Problem
Exact retyping of the data: please keep every word and drop each picture.

..............................

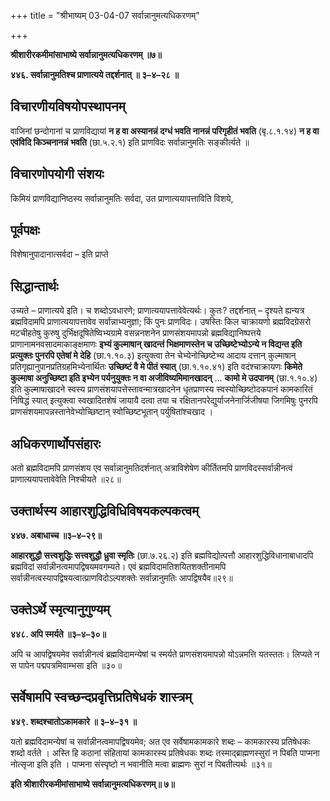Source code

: +++
title = "श्रीभाष्यम् 03-04-07 सर्वान्नानुमत्यधिकरणम्"

+++


**श्रीशारीरकमीमांसाभाष्ये सर्वान्नानुमत्यधिकरणम् ॥७॥**

**४४६. सर्वान्नानुमतिश्च प्राणात्यये तद्दर्शनात् ॥ ३–४–२८ ॥**

## विचारणीयविषयोपस्थापनम्

वाजिनां छन्दोगानां च प्राणविद्यायां **न ह वा अस्यानन्नं दग्धं भवति नानन्नं परिगृहीतं भवति** (बृ.८.१.१४) **न ह वा एवंविदि किञ्चनानन्नं भवति** (छा.५.२.१) इति प्राणविदः सर्वान्नानुमतिः सङ्कीर्त्यते ॥

## विचारणोपयोगी संशयः

किमियं प्राणविद्यानिष्ठस्य सर्वान्नानुमतिः सर्वदा, उत प्राणात्ययापत्ताविति विशये,

## पूर्वपक्षः

विशेषानुपादानात्सर्वदा – इति प्राप्ते

## सिद्धान्तार्थः

उच्यते – प्राणात्यये इति। च शब्दोऽवधारणे; प्राणात्ययापत्तावेवेत्यर्थः। कुतः? तद्दर्शनात् – दृश्यते ह्यन्यत्र ब्रह्मविदामपि प्राणात्ययापत्तावेव सर्वान्नाभ्यनुज्ञा; किं पुनः प्राणविदः। उषस्तिः किल चाक्रायणो ब्रह्मविदग्रेसरो मटचीहतेषु कुरुषु दुर्भिक्षदूषितेष्विभ्यग्रामे वसन्ननशनेन प्राणसंशयमापन्नो ब्रह्मविद्यानिष्पत्तये प्राणानामनवसादमाकाङ्क्षमाणः **इभ्यं कुल्माषान् खादन्तं भिक्षमाणस्तेन च उच्छिष्टेभ्योऽन्ये न विद्यन्त इति प्रत्युक्तः पुनरपि एतेषां मे देहि** (छा.१.१०.३) इत्युक्त्वा तेन चेभ्येनोच्छिष्टेभ्य आदाय दत्तान् कुल्माषान् प्रतिगृह्यानुपानप्रतिग्रहमिभ्येनार्थितः **उच्छिष्टं वै मे पीतं स्यात्** (छा.१.१०.४१) इति वदंश्चाक्रायणः **किमेते कुल्माषा अनुच्छिष्टा इति इभ्येन पर्यनुयुक्तः न वा अजीविष्यमिमानखादन्** … **कामो मे उदपानम्** (छा.१.१०.४) इति कुल्माषाखादने स्वस्य प्राणसंशयापत्तेस्तावन्मात्रखादनेन धृतप्राणस्य स्वस्योच्छिष्टोदकपानं कामकारितं निषिद्धं स्यात् इत्युक्त्वा स्वखादितशेषं जायायै दत्वा तया च रक्षितानपरेद्युर्याजनेनार्जिजीषया जिगमिषुः पुनरपि प्राणसंशयमापन्नस्तानेवेभ्योच्छिष्टान् स्वोच्छिष्टभूतान् पर्युषितांश्चखाद ।

## अधिकरणार्थोपसंहारः

अतो ब्रह्मविदामपि प्राणसंशय एव सर्वान्नानुमतिदर्शनात् अत्राविशेषेण कीर्तितमपि प्राणविदस्सर्वान्नीनत्वं प्राणात्ययापत्तावेवेति निश्चीयते ॥२८॥

## उक्तार्थस्य आहारशुद्धिविधिविषयकल्पकत्वम्

**४४७. अबाधाच्च ॥३–४–२९॥**

**आहारशुद्धौ सत्त्वशुद्धिः सत्त्वशुद्धौ ध्रुवा स्मृतिः** (छा.७.२६.२) इति ब्रह्मविद्योत्पत्तौ आहारशुद्धिविधानाबाधादपि ब्रह्मविदां सर्वान्नीनत्वमापद्विषयमवगम्यते। एवं ब्रह्मविदामतिशयितशक्तीनामपि सर्वान्नीनत्वस्यापद्विषयत्वात्प्राणविदोऽल्पशक्तेः सर्वान्नानुमतिः आपद्विषयैव॥२९॥

## उक्तेऽर्थे स्मृत्यानुगुण्यम्

**४४८. अपि स्मर्यते ॥३–४–३०॥**

अपि च आपद्विषयमेव सर्वान्नीनत्वं ब्रह्मविदामन्येषां च स्मर्यते
प्राणसंशयमापन्नो योऽन्नमत्ति यतस्ततः। लिप्यते न स पापेन पद्मपत्रमिवाम्भसा इति ॥३०॥

## सर्वेषामपि स्वच्छन्दप्रवृत्तिप्रतिषेधकं शास्त्रम्

**४४९. शब्दश्चातोऽकामकारे ॥ ३–४–३१ ॥**

यतो ब्रह्मविदामन्येषां च सर्वान्नीनत्वमापद्विषयमेव; अत एव सर्वेषामकामकारे शब्दः – कामकारस्य प्रतिषेधकः शब्दो वर्तते । अस्ति हि कठानां संहितायां कामकारस्य प्रतिषेधकः शब्दः तस्माद्ब्राह्मणस्सुरां न पिबति पाप्मना नोत्सृजा इति इति । पाप्मना संस्पृष्टो न भवानीति मत्वा ब्राह्मणः सुरां न पिबतीत्यर्थः ॥३१॥

**इति श्रीशारीरकमीमांसाभाष्ये सर्वान्नानुमत्यधिकरणम्॥ ७॥**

..............................

Result of the task
Source code

: +++
title = "श्रीभाष्यम् 03-04-07 सर्वान्नानुमत्यधिकरणम्"

+++


**श्रीशारीरकमीमांसाभाष्ये सर्वान्नानुमत्यधिकरणम् ॥७॥**

**४४६. सर्वान्नानुमतिश्च प्राणात्यये तद्दर्शनात् ॥ ३–४–२८ ॥**

## विचारणीयविषयोपस्थापनम्

वाजिनां छन्दोगानां च प्राणविद्यायां **न ह वा अस्यानन्नं दग्धं भवति नानन्नं परिगृहीतं भवति** (बृ.८.१.१४) **न ह वा एवंविदि किञ्चनानन्नं भवति** (छा.५.२.१) इति प्राणविदः सर्वान्नानुमतिः सङ्कीर्त्यते ॥

## विचारणोपयोगी संशयः

किमियं प्राणविद्यानिष्ठस्य सर्वान्नानुमतिः सर्वदा, उत प्राणात्ययापत्ताविति विशये,

## पूर्वपक्षः

विशेषानुपादानात्सर्वदा – इति प्राप्ते

## सिद्धान्तार्थः

उच्यते – प्राणात्यये इति। च शब्दोऽवधारणे; प्राणात्ययापत्तावेवेत्यर्थः। कुतः? तद्दर्शनात् – दृश्यते ह्यन्यत्र ब्रह्मविदामपि प्राणात्ययापत्तावेव सर्वान्नाभ्यनुज्ञा; किं पुनः प्राणविदः। उषस्तिः किल चाक्रायणो ब्रह्मविदग्रेसरो मटचीहतेषु कुरुषु दुर्भिक्षदूषितेष्विभ्यग्रामे वसन्ननशनेन प्राणसंशयमापन्नो ब्रह्मविद्यानिष्पत्तये प्राणानामनवसादमाकाङ्क्षमाणः **इभ्यं कुल्माषान् खादन्तं भिक्षमाणस्तेन च उच्छिष्टेभ्योऽन्ये न विद्यन्त इति प्रत्युक्तः पुनरपि एतेषां मे देहि** (छा.१.१०.३) इत्युक्त्वा तेन चेभ्येनोच्छिष्टेभ्य आदाय दत्तान् कुल्माषान् प्रतिगृह्यानुपानप्रतिग्रहमिभ्येनार्थितः **उच्छिष्टं वै मे पीतं स्यात्** (छा.१.१०.४१) इति वदंश्चाक्रायणः **किमेते कुल्माषा अनुच्छिष्टा इति इभ्येन पर्यनुयुक्तः न वा अजीविष्यमिमानखादन्** … **कामो मे उदपानम्** (छा.१.१०.४) इति कुल्माषाखादने स्वस्य प्राणसंशयापत्तेस्तावन्मात्रखादनेन धृतप्राणस्य स्वस्योच्छिष्टोदकपानं कामकारितं निषिद्धं स्यात् इत्युक्त्वा स्वखादितशेषं जायायै दत्वा तया च रक्षितानपरेद्युर्याजनेनार्जिजीषया जिगमिषुः पुनरपि प्राणसंशयमापन्नस्तानेवेभ्योच्छिष्टान् स्वोच्छिष्टभूतान् पर्युषितांश्चखाद ।

## अधिकरणार्थोपसंहारः

अतो ब्रह्मविदामपि प्राणसंशय एव सर्वान्नानुमतिदर्शनात् अत्राविशेषेण कीर्तितमपि प्राणविदस्सर्वान्नीनत्वं प्राणात्ययापत्तावेवेति निश्चीयते ॥२८॥

## उक्तार्थस्य आहारशुद्धिविधिविषयकल्पकत्वम्

**४४७. अबाधाच्च ॥३–४–२९॥**

**आहारशुद्धौ सत्त्वशुद्धिः सत्त्वशुद्धौ ध्रुवा स्मृतिः** (छा.७.२६.२) इति ब्रह्मविद्योत्पत्तौ आहारशुद्धिविधानाबाधादपि ब्रह्मविदां सर्वान्नीनत्वमापद्विषयमवगम्यते। एवं ब्रह्मविदामतिशयितशक्तीनामपि सर्वान्नीनत्वस्यापद्विषयत्वात्प्राणविदोऽल्पशक्तेः सर्वान्नानुमतिः आपद्विषयैव॥२९॥

## उक्तेऽर्थे स्मृत्यानुगुण्यम्

**४४८. अपि स्मर्यते ॥३–४–३०॥**

अपि च आपद्विषयमेव सर्वान्नीनत्वं ब्रह्मविदामन्येषां च स्मर्यते
प्राणसंशयमापन्नो योऽन्नमत्ति यतस्ततः। लिप्यते न स पापेन पद्मपत्रमिवाम्भसा इति ॥३०॥

## सर्वेषामपि स्वच्छन्दप्रवृत्तिप्रतिषेधकं शास्त्रम्

**४४९. शब्दश्चातोऽकामकारे ॥ ३–४–३१ ॥**

यतो ब्रह्मविदामन्येषां च सर्वान्नीनत्वमापद्विषयमेव; अत एव सर्वेषामकामकारे शब्दः – कामकारस्य प्रतिषेधकः शब्दो वर्तते । अस्ति हि कठानां संहितायां कामकारस्य प्रतिषेधकः शब्दः तस्माद्ब्राह्मणस्सुरां न पिबति पाप्मना नोत्सृजा इति इति । पाप्मना संस्पृष्टो न भवानीति मत्वा ब्राह्मणः सुरां न पिबतीत्यर्थः ॥३१॥

**इति श्रीशारीरकमीमांसाभाष्ये सर्वान्नानुमत्यधिकरणम्॥ ७॥**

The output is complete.